= Beginning of Section =

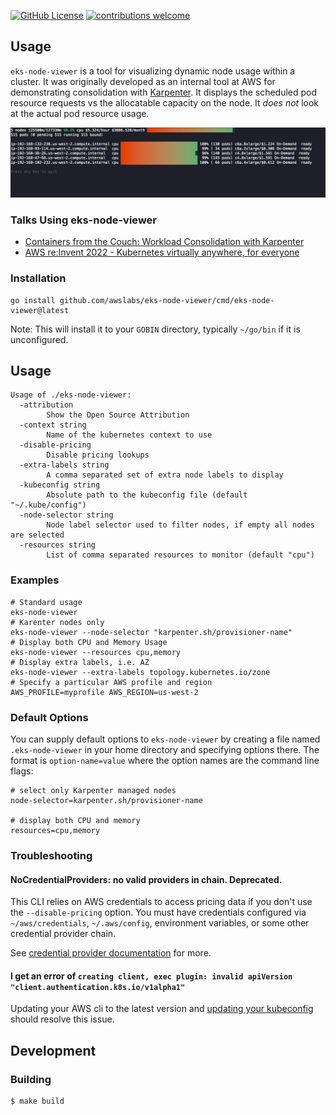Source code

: [![GitHub License](https://img.shields.io/badge/License-Apache%202.0-ff69b4.svg)](https://github.com/awslabs/eks-node-viewer/blob/main/LICENSE)
[![contributions welcome](https://img.shields.io/badge/contributions-welcome-brightgreen.svg?style=flat)](https://github.com/awslabs/eks-node-viewer/issues)

## Usage

`eks-node-viewer` is a tool for visualizing dynamic node usage within a cluster.  It was originally developed as an internal tool at AWS for demonstrating consolidation with [Karpenter](https://karpenter.sh/).  It displays the scheduled pod resource requests vs the allocatable capacity on the node.  It *does not* look at the actual pod resource usage.

![](./.static/screenshot.png)

### Talks Using eks-node-viewer

- [Containers from the Couch: Workload Consolidation with Karpenter](https://www.youtube.com/watch?v=BnksdJ3oOEs)
- [AWS re:Invent 2022 - Kubernetes virtually anywhere, for everyone](https://www.youtube.com/watch?v=OB7IZolZk78)

### Installation

```shell
go install github.com/awslabs/eks-node-viewer/cmd/eks-node-viewer@latest
```

Note: This will install it to your `GOBIN` directory, typically `~/go/bin` if it is unconfigured.

## Usage
```shell
Usage of ./eks-node-viewer:
  -attribution
    	Show the Open Source Attribution
  -context string
    	Name of the kubernetes context to use
  -disable-pricing
    	Disable pricing lookups
  -extra-labels string
    	A comma separated set of extra node labels to display
  -kubeconfig string
    	Absolute path to the kubeconfig file (default "~/.kube/config")
  -node-selector string
    	Node label selector used to filter nodes, if empty all nodes are selected
  -resources string
    	List of comma separated resources to monitor (default "cpu")
```

### Examples
```shell
# Standard usage
eks-node-viewer
# Karenter nodes only
eks-node-viewer --node-selector "karpenter.sh/provisioner-name"
# Display both CPU and Memory Usage
eks-node-viewer --resources cpu,memory
# Display extra labels, i.e. AZ
eks-node-viewer --extra-labels topology.kubernetes.io/zone
# Specify a particular AWS profile and region
AWS_PROFILE=myprofile AWS_REGION=us-west-2
```


### Default Options
You can supply default options to `eks-node-viewer` by creating a file named `.eks-node-viewer` in your home directory and specifying
options there. The format is `option-name=value` where the option names are the command line flags:
```text
# select only Karpenter managed nodes
node-selector=karpenter.sh/provisioner-name

# display both CPU and memory
resources=cpu,memory
```


### Troubleshooting

#### NoCredentialProviders: no valid providers in chain. Deprecated.

This CLI relies on AWS credentials to access pricing data if you don't use the `--disable-pricing` option. You must have credentials configured via `~/aws/credentials`, `~/.aws/config`, environment variables, or some other credential provider chain.

See [credential provider documentation](https://docs.aws.amazon.com/sdk-for-go/api/aws/session/) for more.

#### I get an error of `creating client, exec plugin: invalid apiVersion "client.authentication.k8s.io/v1alpha1"`

Updating your AWS cli to the latest version and [updating your kubeconfig](https://docs.aws.amazon.com/cli/latest/reference/eks/update-kubeconfig.html) should resolve this issue.

## Development

### Building
```shell
$ make build
```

= End of Section =

→ What to produce: An answer is complete only when it holds every line above containing the string "nodes".

→ Solution to the exercise:
    	Node label selector used to filter nodes, if empty all nodes are selected
# Karenter nodes only
# select only Karpenter managed nodes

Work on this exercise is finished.